Starting the “spring semester” in January always feels a little mean. It’s clearly not spring yet, and even if it’s coming, it seems exceptionally far away in the depths of a Midwestern February’s gloom and slush. Calling it the “winter semester” might be kinder; we could be pleasantly surprised when we actually see sunlight and blooms rather than depressively expectant as we wait for them to arrive.
The Romanians have a lovely tradition of celebrating the arrival of spring on 1 March: Mărțișor, a diminutive of March (Martie). Whether Roman or Dacian in origin, people continue the tradition of exchanging small tokens tied with red and white threads to wish others good health and good luck as winter fades away and spring begins to bloom. Street markets are blooming in the squares of Cluj as the first haze of green begins to tint the landscape, selling hundreds of different tokens as well as jewelry, pottery, candles, not to mention all manner of traditional food. Walking through the markets, it’s impossible not to keep walking through the city, exploring twisty streets as you soak up the sunshine.
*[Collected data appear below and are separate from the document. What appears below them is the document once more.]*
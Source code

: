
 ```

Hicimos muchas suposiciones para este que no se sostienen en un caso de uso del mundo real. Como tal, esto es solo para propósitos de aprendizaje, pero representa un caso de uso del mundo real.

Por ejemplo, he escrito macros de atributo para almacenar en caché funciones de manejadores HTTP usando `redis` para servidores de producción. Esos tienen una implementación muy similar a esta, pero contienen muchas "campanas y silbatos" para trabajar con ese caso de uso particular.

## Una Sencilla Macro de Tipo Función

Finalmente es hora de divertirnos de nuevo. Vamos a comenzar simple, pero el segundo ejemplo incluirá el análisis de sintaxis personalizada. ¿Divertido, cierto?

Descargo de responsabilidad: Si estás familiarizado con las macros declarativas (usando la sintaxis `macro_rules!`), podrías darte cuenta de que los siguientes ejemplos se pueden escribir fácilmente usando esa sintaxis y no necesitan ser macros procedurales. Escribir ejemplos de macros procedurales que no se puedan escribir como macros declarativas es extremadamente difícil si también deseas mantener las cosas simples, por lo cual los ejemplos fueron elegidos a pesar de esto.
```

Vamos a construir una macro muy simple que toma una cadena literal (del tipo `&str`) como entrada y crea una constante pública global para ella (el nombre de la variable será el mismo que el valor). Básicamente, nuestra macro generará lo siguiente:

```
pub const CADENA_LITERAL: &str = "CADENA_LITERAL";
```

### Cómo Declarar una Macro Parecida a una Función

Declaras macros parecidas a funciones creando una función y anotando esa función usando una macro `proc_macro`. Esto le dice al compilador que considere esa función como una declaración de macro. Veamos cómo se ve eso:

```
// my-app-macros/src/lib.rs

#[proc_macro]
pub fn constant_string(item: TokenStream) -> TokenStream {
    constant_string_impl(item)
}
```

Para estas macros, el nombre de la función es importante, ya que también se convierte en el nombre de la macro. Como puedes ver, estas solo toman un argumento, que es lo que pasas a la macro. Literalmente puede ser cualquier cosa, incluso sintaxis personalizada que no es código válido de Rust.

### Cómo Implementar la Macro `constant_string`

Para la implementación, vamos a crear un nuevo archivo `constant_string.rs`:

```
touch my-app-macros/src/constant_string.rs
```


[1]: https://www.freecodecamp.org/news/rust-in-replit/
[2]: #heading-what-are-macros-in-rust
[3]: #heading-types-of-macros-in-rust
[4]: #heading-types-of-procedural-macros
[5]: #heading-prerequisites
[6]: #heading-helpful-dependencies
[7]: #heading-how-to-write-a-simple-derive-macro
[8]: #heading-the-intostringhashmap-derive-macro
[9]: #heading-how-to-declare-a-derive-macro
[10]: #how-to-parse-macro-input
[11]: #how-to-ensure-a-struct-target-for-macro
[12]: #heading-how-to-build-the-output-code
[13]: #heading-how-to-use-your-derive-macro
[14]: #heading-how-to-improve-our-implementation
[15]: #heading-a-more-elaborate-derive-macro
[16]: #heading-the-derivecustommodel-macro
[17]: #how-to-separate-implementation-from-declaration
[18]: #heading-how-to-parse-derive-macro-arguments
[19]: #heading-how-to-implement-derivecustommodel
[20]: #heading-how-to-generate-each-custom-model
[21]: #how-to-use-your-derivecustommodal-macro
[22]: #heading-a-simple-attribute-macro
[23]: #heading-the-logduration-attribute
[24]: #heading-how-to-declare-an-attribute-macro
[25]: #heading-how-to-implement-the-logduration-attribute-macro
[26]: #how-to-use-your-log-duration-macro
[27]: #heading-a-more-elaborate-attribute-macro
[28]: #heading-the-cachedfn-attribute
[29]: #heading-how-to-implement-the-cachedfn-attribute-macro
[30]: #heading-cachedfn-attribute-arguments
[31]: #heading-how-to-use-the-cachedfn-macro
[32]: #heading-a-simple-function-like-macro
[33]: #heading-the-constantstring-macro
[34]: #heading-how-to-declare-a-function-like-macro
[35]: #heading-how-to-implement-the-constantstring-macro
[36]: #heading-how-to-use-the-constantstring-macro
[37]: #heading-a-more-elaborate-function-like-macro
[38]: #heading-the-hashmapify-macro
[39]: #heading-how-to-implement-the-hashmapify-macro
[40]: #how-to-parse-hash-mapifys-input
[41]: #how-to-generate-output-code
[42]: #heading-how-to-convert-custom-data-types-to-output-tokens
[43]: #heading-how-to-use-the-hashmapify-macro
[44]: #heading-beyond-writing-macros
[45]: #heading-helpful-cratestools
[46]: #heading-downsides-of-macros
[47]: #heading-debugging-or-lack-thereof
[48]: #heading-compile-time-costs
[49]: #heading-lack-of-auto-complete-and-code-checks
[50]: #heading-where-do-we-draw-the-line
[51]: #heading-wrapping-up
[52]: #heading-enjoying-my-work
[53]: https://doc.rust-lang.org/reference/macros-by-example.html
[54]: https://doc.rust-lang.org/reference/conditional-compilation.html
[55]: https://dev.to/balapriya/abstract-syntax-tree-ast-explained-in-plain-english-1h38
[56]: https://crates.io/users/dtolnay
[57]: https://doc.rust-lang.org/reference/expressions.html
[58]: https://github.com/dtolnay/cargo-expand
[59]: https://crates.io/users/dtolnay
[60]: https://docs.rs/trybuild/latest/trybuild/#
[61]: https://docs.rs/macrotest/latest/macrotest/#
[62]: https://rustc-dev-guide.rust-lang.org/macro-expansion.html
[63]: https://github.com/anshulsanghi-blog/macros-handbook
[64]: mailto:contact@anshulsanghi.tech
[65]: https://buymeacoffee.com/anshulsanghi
The spring semester starts here at the beginning of March, too. I don’t think that’s a coincidence. A new semester is a new start – and that feels particularly promising when the sun is established in the sky as you walk to class at 8am without the smell of wood fires lingering in the air. The Romanian system allows for an actual break between the semesters – longer for me, luckily, as I didn’t deal with examinations last semester – giving everyone enough time away to regroup and restart. This semester, I’m teaching new classes, with (mostly) new students, who are meeting a new professor, in order to study a new subject. It’s easier to be optimistic about that when the whole world feels shiny.
I’ve always looked forward to spring but, this year, here in Romania, I think I finally felt the concept of spring as rebirth. There is something paganistically renewing about emerging from a dark, grey, frigid winter into the sunshine of an Eastern European spring, whether you’re eating apple plăcintă in a town square under clear blue skies, walking through sunny cobblestoned streets beside 15th century city walls or standing in a sun-warmed classroom with sunny-eyed students.